- Decades:: 2000s; 2010s; 2020s;
- See also:: Other events of 2021; Timeline of Vanuatuan history;

= 2021 in Vanuatu =

Events from 2021 in Vanuatu.

== Incumbents ==

- President: Tallis Obed Moses
- Prime Minister: Bob Loughman

== Events ==

- Ongoing – COVID-19 pandemic in Oceania; COVID-19 pandemic in Vanuatu

- January 29 – A Vanuatu patrol boat detains two Chinese fishing vessels near the Torres Islands in the Coral Sea for suspected illegal fishing.
- April 18 – Vanuatu halts outbound travel out of its main island of Efate following the confirmation of a COVID-19 case. Prime Minister Bob Loughman confirms that a Filipino fisherman whose body washed ashore last week near the capital of Port Vila had died of the disease.
- June 1 – The Vanuatuan opposition files a no-confidence motion against the government of Prime Minister Bob Loughman over allegations of excessive spending for self-interest in times of national crisis. The country's economy has been severely impacted due to the COVID-19 pandemic and the impact of Cyclone Harold last year. This motion is the first attempt to oust Loughman since he formed a government last year.
- June 8 – Gracia Shadrack, Vanuatu's speaker, declares that the seats of the prime minister Bob Loughman, the deputy prime minister, and 16 other MPs are vacant after they boycott parliament for three days.
- June 9 – Supreme Court of Vanuatu Justice Oliver Saksak places a stay on speaker Gracia Shadrack's vacation of 18 seats of parliament until a court can formally consider the dispute.
- June 29 – Prime Minister Bob Loughman wins a confidence vote by the parliament after a no-confidence motion had been introduced to remove his government by opposition leader Ralph Regenvanu.
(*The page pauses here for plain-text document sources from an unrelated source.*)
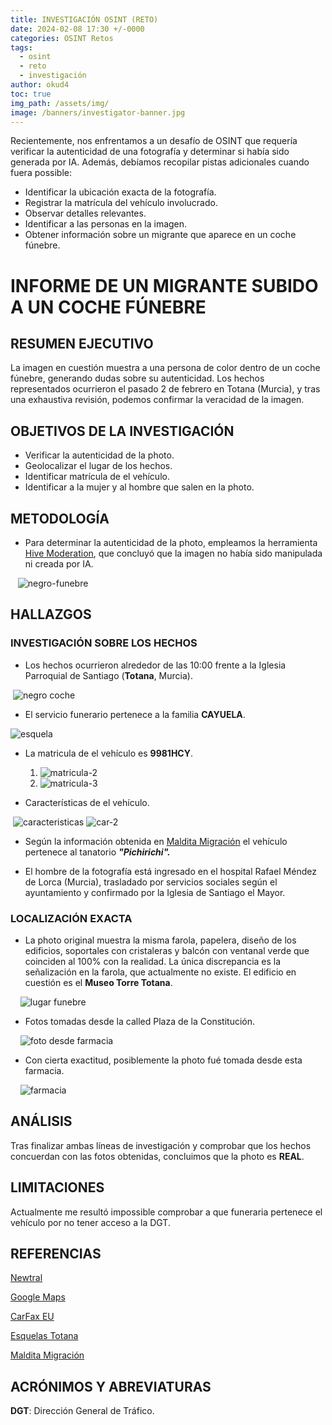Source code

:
 ```yaml
---
title: INVESTIGACIÓN OSINT (RETO)
date: 2024-02-08 17:30 +/-0000
categories: OSINT Retos
tags:
  - osint
  - reto
  - investigación
author: okud4
toc: true
img_path: /assets/img/
image: /banners/investigator-banner.jpg
---
```


Recientemente, nos enfrentamos a un desafío de OSINT que requería verificar la autenticidad de una fotografía y determinar si había sido generada por IA. Además, debíamos recopilar pistas adicionales cuando fuera possible:

- Identificar la ubicación exacta de la fotografía.
- Registrar la matrícula del vehículo involucrado.
- Observar detalles relevantes.
- Identificar a las personas en la imagen.
- Obtener información sobre un migrante que aparece en un coche fúnebre.

# INFORME DE UN MIGRANTE SUBIDO A UN COCHE FÚNEBRE

## RESUMEN EJECUTIVO

La imagen en cuestión muestra a una persona de color dentro de un coche fúnebre, generando dudas sobre su autenticidad. Los hechos representados ocurrieron el pasado 2 de febrero en Totana (Murcia), y tras una exhaustiva revisión, podemos confirmar la veracidad de la imagen.

## OBJETIVOS DE LA INVESTIGACIÓN

- Verificar la autenticidad de la photo.
- Geolocalizar el lugar de los hechos.
- Identificar matrícula de el vehículo.
- Identificar a la mujer y al hombre que salen en la photo.

## METODOLOGÍA

- Para determinar la autenticidad de la photo, empleamos la herramienta [Hive Moderation](https://hivemoderation.com), que concluyó que la imagen no había sido manipulada ni creada por IA.

   ![negro-funebre](capturas/totana/image.png)

## HALLAZGOS

### INVESTIGACIÓN SOBRE LOS HECHOS

- Los hechos ocurrieron alrededor de las 10:00 frente a la Iglesia Parroquial de Santiago (**Totana**, Murcia).

  ![negro coche](capturas/totana/image-4.png)

- El servicio funerario pertenece a la familia **CAYUELA**.

 ![esquela](capturas/totana/isabel.png)

- La matricula de el vehículo es **9981HCY**.
  
  1. ![matricula-2](capturas/totana/image-7.png)
  2. ![matricula-3](capturas/totana/image-10.png)

- Características de el vehículo.

  ![caracteristicas](capturas/totana/image-8.png) ![car-2](capturas/totana/image-9.png)

- Según la información obtenida en [Maldita Migración](https://maldita.es/migracion/bulo/20240206/migrante-coche-funebre-totana-murcia/) el vehículo pertenece al tanatorio ***"Pichirichi".***

- El hombre de la fotografía está ingresado en el hospital Rafael Méndez de Lorca (Murcia), trasladado por servicios sociales según el ayuntamiento y confirmado por la Iglesia de Santiago el Mayor.

### LOCALIZACIÓN EXACTA

- La photo original muestra la misma farola, papelera, diseño de los edificios, soportales con cristaleras y balcón con ventanal verde que coinciden al 100% con la realidad. La única discrepancia es la señalización en la farola, que actualmente no existe. El edificio en cuestión es el **Museo Torre Totana**.

    ![lugar funebre](capturas/totana/image-3.png)

- Fotos tomadas desde la called Plaza de la Constitución.

    ![foto desde farmacia](capturas/totana/image-2.png)

- Con cierta exactitud, posiblemente la photo fué tomada desde esta farmacia.

    ![farmacia](capturas/totana/image-1.png)

## ANÁLISIS

Tras finalizar ambas líneas de investigación y comprobar que los hechos concuerdan con las fotos obtenidas, concluimos que la photo es **REAL**.

## LIMITACIONES

Actualmente me resultó impossible comprobar a que funeraria pertenece el vehículo por no tener acceso a la DGT.

## REFERENCIAS

[Newtral](https://www.newtral.es/hombre-coche-funebre-totana-nos-preguntais-por/20240205/)

[Google Maps](https://www.google.com/maps/)

[CarFax EU](https://www.carfax.eu/es/comprobar-matricula)

[Esquelas Totana](https://esquelastotana.blogspot.com)

[Maldita Migración](https://maldita.es/migracion/bulo/20240206/migrante-coche-funebre-totana-murcia/)

## ACRÓNIMOS Y ABREVIATURAS

**DGT**: Dirección General de Tráfico.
However, Loughman's hold on power remains tenuous as the Supreme Court ruled earlier this month that the seats of 19 government MPs were to be declared vacant. Loughman's government has already appealed the ruling.
- August 9 – Vanuatu's health authorities warn citizens about the transmission of dengue fever after 18 cases are reported in Port Vila. Authorities urge all residents to take precautionary measures.
- August 12 – Vanuatu stops the sale of its citizenship and revokes the citizenship it gave last April to a Syrian national for US$130,000.
- September 3 – The president of Vanuatu, Obed Moses Tallis, pardons former prime ministers Charlot Salwai, Joe Natuman and Serge Vohor, all of whom were convicted of political and financial crimes, including bribery and corruption.
- September 25 – Vanuatu launches a global campaign to seek an advisory opinion from the International Court of Justice (ICJ). Vanuatu bases its decision on being incapable with its own decisions to address rising sea levels and other challenges linked to climate change and wants the ICJ to establish responsibilities for climate change under international law.
- November 8 – Vanuatuan prime minister Bob Loughman confirms that two Vanuatuan citizens who were repatriated from New Caledonia have the Delta variant and urges residents to get vaccinated.